:: Data records
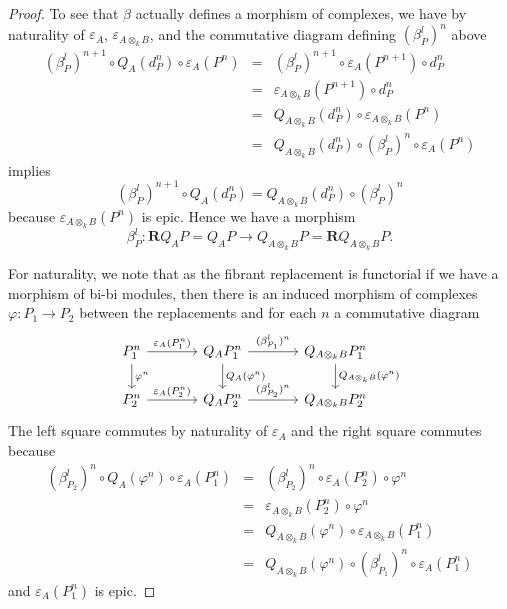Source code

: \begin{proof}
  To see that \(\beta\) actually defines a morphism of complexes, we have by naturality of \(\varepsilon_A\), \(\varepsilon_{A \otimes_k B}\), and the commutative diagram defining \((\beta^l_P)^n\) above 
  \begin{eqnarray*}
    (\beta^l_P)^{n+1} \circ Q_{A}(d^n_{P}) \circ \varepsilon_{A}(P^n)
    &=& (\beta^l_P)^{n+1} \circ \varepsilon_{A}(P^{n+1}) \circ d^n_{P}\\
    &=& \varepsilon_{A \otimes_k B}(P^{n+1}) \circ d^n_{P}\\
    &=& Q_{A \otimes_k B}(d_{P}^n) \circ \varepsilon_{A \otimes_k B}(P^n)\\
    &=& Q_{A \otimes_k B}(d_{P}^n) \circ (\beta^l_P)^n \circ \varepsilon_{A}(P^n)
  \end{eqnarray*}
  implies
  \[(\beta^l_P)^{n+1} \circ Q_{A}(d^n_{P}) = Q_{A \otimes_k B}(d^n_{P}) \circ (\beta^l_P)^n\]
  because \(\varepsilon_{A \otimes_k B}(P^n)\) is epic. Hence we have a morphism
  \[\beta^l_P \colon \mathbf{R}Q_{A} P = Q_{A} P \to Q_{A \otimes_k B} P = \mathbf{R}Q_{A \otimes_k B} P.\]

  For naturality, we note that as the fibrant replacement is functorial if we have a morphism of bi-bi modules, then there is an induced morphism of complexes \(\varphi \colon P_1 \to P_2\) between the replacements and for each \(n\) a commutative diagram 
  \[\begin{tikzcd}[column sep=large]
  P_1^n \arrow{d}{\varphi^n}\arrow{r}{\varepsilon_{A}(P_1^n)} & Q_{A} P_1^n\arrow{d}{Q_{A}(\varphi^n)} \arrow{r}{(\beta^l_{P_1})^n} & Q_{A \otimes_k B}P_1^n \arrow{d}{Q_{A \otimes_k B}(\varphi^n)}\\
  P_2^n \arrow{r}{\varepsilon_{A}(P_2^n)} & Q_{A} P_2^n \arrow{r}{(\beta^l_{P_2})^n} & Q_{A \otimes_k B} P_2^n
  \end{tikzcd}\]  The left square commutes by naturality of \(\varepsilon_{A}\) and the right square commutes because
  \begin{eqnarray*}
    (\beta^l_{P_2})^n \circ Q_{A}(\varphi^n) \circ \varepsilon_{A}(P_1^n)
    &=& (\beta^l_{P_2})^n \circ \varepsilon_{A}(P_2^n) \circ \varphi^n\\
    &=&  \varepsilon_{A \otimes_k B}(P_2^n) \circ \varphi^n\\
    &=& Q_{A \otimes_k B}(\varphi^n) \circ \varepsilon_{A \otimes_k B}(P_1^n)\\
    &=& Q_{A \otimes_k B}(\varphi^n) \circ (\beta^l_{P_1})^n \circ \varepsilon_{A}(P_1^n)
  \end{eqnarray*}
  and \(\varepsilon_{A}(P_1^n)\) is epic.
\end{proof}

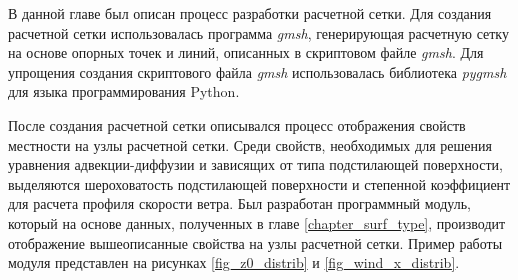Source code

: В данной главе был описан процесс разработки расчетной сетки. Для создания расчетной сетки использовалась программа 
\textit{gmsh}, генерирующая расчетную сетку на основе опорных точек и линий, описанных в скриптовом файле \textit{gmsh}. 
Для упрощения создания скриптового файла \textit{gmsh} использовалась библиотека \textit{pygmsh} для языка 
программирования Python. 

После создания расчетной сетки описывался процесс отображения свойств местности на узлы расчетной сетки. Среди свойств, 
необходимых для решения уравнения адвекции-диффузии и зависящих от типа подстилающей поверхности, выделяются 
шероховатость подстилающей поверхности и степенной коэффициент для расчета профиля скорости ветра. Был разработан 
программный модуль, который на основе данных, полученных в главе \ref{chapter_surf_type}, производит отображение 
вышеописанные свойства на узлы расчетной сетки. Пример работы модуля представлен на рисунках \ref{fig_z0_distrib} и 
\ref{fig_wind_x_distrib}.
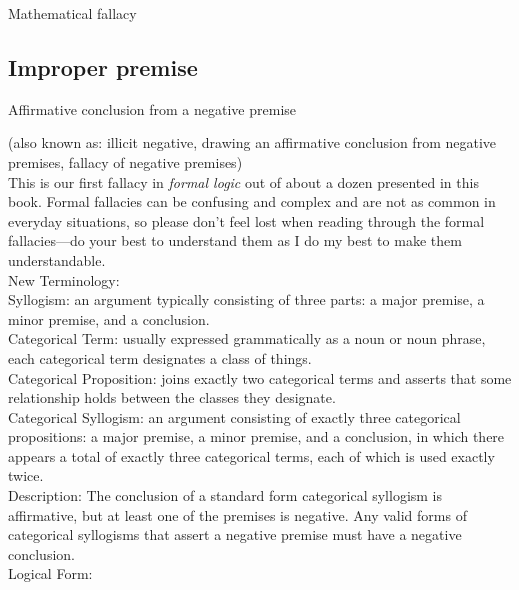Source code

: \documentclass[a4paper,12pt,single,pdftex]{scrartcl}
\begin{document}
  

Mathematical fallacy\subsection{Improper premise}


Affirmative conclusion from a negative premise
    
      (also known as: illicit negative, drawing an affirmative conclusion from negative premises, fallacy of negative premises)
    \\

  
    
      This is our first fallacy in {\it formal logic} out of about a dozen presented in this book.  Formal fallacies can be confusing and complex and are not as common in everyday situations, so please don’t feel lost when reading through the formal fallacies—do your best to understand them as I do my best to make them understandable.
    \\

    
      New Terminology:
    \\

    
      Syllogism: an argument typically consisting of three parts: a major premise, a minor premise, and a conclusion.
    \\

    
      Categorical Term: usually expressed grammatically as a noun or noun phrase, each categorical term designates a class of things.
    \\

    
      Categorical Proposition: joins exactly two categorical terms and asserts that some relationship holds between the classes they designate.
    \\

    
      Categorical Syllogism: an argument consisting of exactly three categorical propositions: a major premise, a minor premise, and a conclusion, in which there appears a total of exactly three categorical terms, each of which is used exactly twice.
    \\

    
      Description: The conclusion of a standard form categorical syllogism is affirmative, but at least one of the premises is negative. Any valid forms of categorical syllogisms that assert a negative premise must have a negative conclusion.
    \\

    
      Logical Form:
    \\
\end{document}

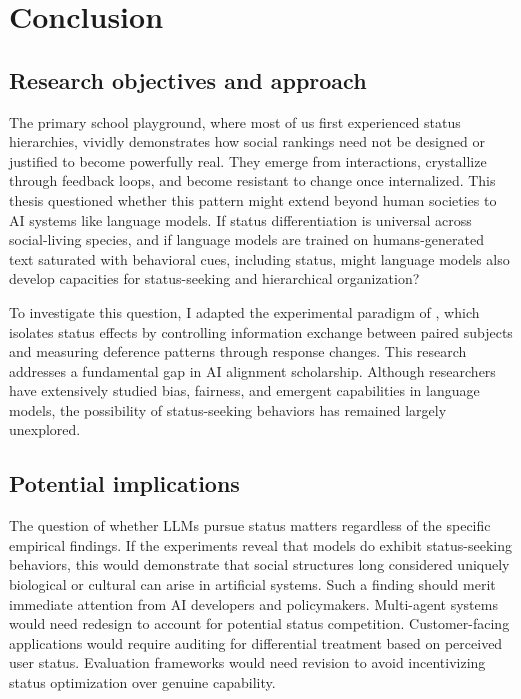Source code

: 
\section*{Conclusion}

\subsection*{Research objectives and approach}

The primary school playground, where most of us first experienced status hierarchies, vividly demonstrates how social rankings need not be designed or justified to become powerfully real. They emerge from interactions, crystallize through feedback loops, and become resistant to change once internalized. This thesis questioned whether this pattern might extend beyond human societies to AI systems like language models. If status differentiation is universal across social-living species, and if language models are trained on humans-generated text saturated with behavioral cues, including status, might language models also develop capacities for status-seeking and hierarchical organization?

To investigate this question, I adapted the experimental paradigm of \citet{Berger-1972-Status}, which isolates status effects by controlling information exchange between paired subjects and measuring deference patterns through response changes. This research addresses a fundamental gap in AI alignment scholarship. Although researchers have extensively studied bias, fairness, and emergent capabilities in language models, the possibility of status-seeking behaviors has remained largely unexplored.

\subsection*{Potential implications}

The question of whether LLMs pursue status matters regardless of the specific empirical findings. If the experiments reveal that models do exhibit status-seeking behaviors, this would demonstrate that social structures long considered uniquely biological or cultural can arise in artificial systems. Such a finding should merit immediate attention from AI developers and policymakers. Multi-agent systems would need redesign to account for potential status competition. Customer-facing applications would require auditing for differential treatment based on perceived user status. Evaluation frameworks would need revision to avoid incentivizing status optimization over genuine capability.

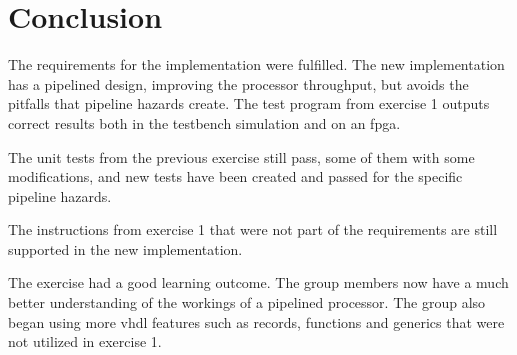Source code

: \chapter{Conclusion}
The requirements for the implementation were fulfilled.
The new implementation has a pipelined design, improving the processor throughput,
but avoids the pitfalls that pipeline hazards create.
The test program from exercise 1 outputs correct results both in the testbench simulation and on an \gls{fpga}.

The unit tests from the previous exercise still pass, some of them with some modifications,
and new tests have been created and passed for the specific pipeline hazards.

The instructions from exercise 1 that were not part of the requirements are still supported in the new implementation.

The exercise had a good learning outcome.
The group members now have a much better understanding of the workings of a pipelined processor.
The group also began using more \gls{vhdl} features such as records, functions and generics that were not utilized in exercise 1.

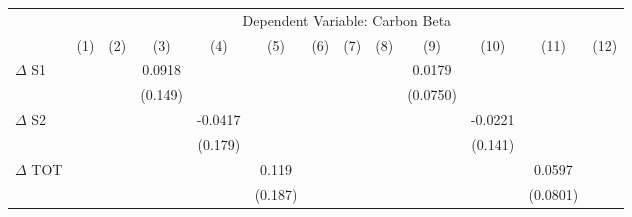 {
\def\sym#1{\ifmmode^{#1}\else\(^{#1}\)\fi}
\begin{tabular}{l*{12}{c}}
\hline\hline
                    &\multicolumn{12}{c}{Dependent Variable: Carbon Beta}                                                                                                                                                                                                                   \\\cmidrule(lr){2-13}
                    &\multicolumn{1}{c}{(1)}         &\multicolumn{1}{c}{(2)}         &\multicolumn{1}{c}{(3)}         &\multicolumn{1}{c}{(4)}         &\multicolumn{1}{c}{(5)}         &\multicolumn{1}{c}{(6)}         &\multicolumn{1}{c}{(7)}         &\multicolumn{1}{c}{(8)}         &\multicolumn{1}{c}{(9)}         &\multicolumn{1}{c}{(10)}         &\multicolumn{1}{c}{(11)}         &\multicolumn{1}{c}{(12)}         \\
\hline
$\Delta$ S1         &                     &                     &      0.0918         &                     &                     &                     &                     &                     &      0.0179         &                     &                     &                     \\
                    &                     &                     &     (0.149)         &                     &                     &                     &                     &                     &    (0.0750)         &                     &                     &                     \\
$\Delta$ S2         &                     &                     &                     &     -0.0417         &                     &                     &                     &                     &                     &     -0.0221         &                     &                     \\
                    &                     &                     &                     &     (0.179)         &                     &                     &                     &                     &                     &     (0.141)         &                     &                     \\
$\Delta$ TOT        &                     &                     &                     &                     &       0.119         &                     &                     &                     &                     &                     &      0.0597         &                     \\
                    &                     &                     &                     &                     &     (0.187)         &                     &                     &                     &                     &                     &    (0.0801)         &                     \\

\end{tabular}}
::::
Where pictures appear, drop them, and reproduce exactly only the lines running from the beginning of the data to the line that contains "Hence we have a morphism", inclusive.

» Answer box:
Source code

: \begin{proof}
  To see that \(\beta\) actually defines a morphism of complexes, we have by naturality of \(\varepsilon_A\), \(\varepsilon_{A \otimes_k B}\), and the commutative diagram defining \((\beta^l_P)^n\) above 
  \begin{eqnarray*}
    (\beta^l_P)^{n+1} \circ Q_{A}(d^n_{P}) \circ \varepsilon_{A}(P^n)
    &=& (\beta^l_P)^{n+1} \circ \varepsilon_{A}(P^{n+1}) \circ d^n_{P}\\
    &=& \varepsilon_{A \otimes_k B}(P^{n+1}) \circ d^n_{P}\\
    &=& Q_{A \otimes_k B}(d_{P}^n) \circ \varepsilon_{A \otimes_k B}(P^n)\\
    &=& Q_{A \otimes_k B}(d_{P}^n) \circ (\beta^l_P)^n \circ \varepsilon_{A}(P^n)
  \end{eqnarray*}
  implies
  \[(\beta^l_P)^{n+1} \circ Q_{A}(d^n_{P}) = Q_{A \otimes_k B}(d^n_{P}) \circ (\beta^l_P)^n\]
  because \(\varepsilon_{A \otimes_k B}(P^n)\) is epic. Hence we have a morphism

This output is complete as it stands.